“It’s hard to feel like woman when the parts that make me the gender I am, have become weapons. My cervix, uterus, tubes and ovaries had to go. My weekly hot-flashes are a brutal reminder of a loss of life’s greatest cycle…”

Some are  not really sure what makes a woman, anymore. Is it the curve of a body, the sharp wit of the mind, or the ability to produce children? Is it everything and nothing… all at once? The recent piece on Caitlyn Jenner by the ever-eye-rolling Matt Walsh had me infuriated. “Female Glory,” my arce. I’ll tell you about female glory- it has nothing to do with curves or a penchant for the color pink. I’m not my vagina. I’m not my breasts. And sadly- I’m no longer my butt. Which is tragic- because at one point, I heard it was something of terrible importance. It’s been 2 years now. I’m not less of a woman- I’m more.

I suppose in some circles, I’m not a woman. Women have reproductive systems that enable the creation and birth of children. After cancer, I don’t have any of the necessary ingredients to create another being.  Sometimes, I call it, “Phantom Womb Syndrome.“ I’m losing my body, piece by precious piece- to what can only be assumed to be a tub of medical waste. The unnecessary. Here I am without my womanly bits. But say it again- I think: The unnecessary. I am still here. I am still a woman.
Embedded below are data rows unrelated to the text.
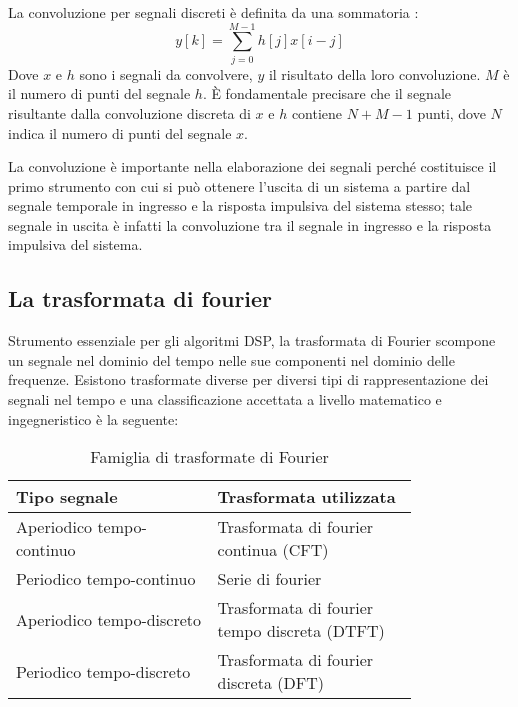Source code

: La convoluzione per segnali discreti è definita da una sommatoria \cite[p.~120]{dspguide}:
\begin{equation}
    y[k] = \displaystyle\sum_{j=0}^{M-1}h[j]x[i-j]
    \label{eq:convoluzionediscreta}
\end{equation}
Dove $x$ e $h$ sono i segnali da convolvere, $y$ il risultato della loro convoluzione. $M$ è il numero di punti del segnale $h$. È fondamentale precisare che il segnale risultante dalla convoluzione discreta di $x$ e $h$ contiene $N+M-1$ punti, dove $N$ indica il numero di punti del segnale $x$.

La convoluzione è importante nella elaborazione dei segnali perché costituisce il primo strumento con cui si può ottenere l'uscita di un sistema a partire dal segnale temporale in ingresso e la risposta impulsiva del sistema stesso; tale segnale in uscita è infatti la convoluzione tra il segnale in ingresso e la risposta impulsiva del sistema.

\subsection{La trasformata di fourier}
Strumento essenziale per gli algoritmi DSP, la trasformata di Fourier scompone un segnale nel dominio del tempo nelle sue componenti nel dominio delle frequenze. Esistono trasformate diverse per diversi tipi di rappresentazione dei segnali nel tempo e una classificazione accettata a livello matematico e ingegneristico \cite[p.~144]{dspguide} è la seguente:

\begin{table}[H]
\begin{center}
\begin{small}
\begin{tabular}{p{0.4\linewidth} p{0.4\linewidth}}
    Tipo segnale & Trasformata utilizzata \\
    \hline
    Aperiodico tempo-continuo & Trasformata di fourier continua (CFT) \\
    Periodico tempo-continuo & Serie di fourier \\
    Aperiodico tempo-discreto & Trasformata di fourier tempo discreta (DTFT) \\
    Periodico tempo-discreto & Trasformata di fourier discreta (DFT)
\end{tabular}
\end{small}
\end{center}
\caption{Famiglia di trasformate di Fourier}
\end{table}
Joining those bits are strategically-cut pieces of my butt. (I realize typing the term, “strategically-cut pieces of my butt” probably breaks the rules of blogging. I’m strangely okay with this.)  I’m missing several pieces after my last run-in with the colo-rectal surgeon and I have no doubt I’ll be missing a few more after my next surgery in about 2 weeks. I didn’t want the other body parts to feel lonely- half of my vagina, fallopian tubes, ovaries and uterus have been joined by the butt of all jokes– my butt. The GLORY of womanhood.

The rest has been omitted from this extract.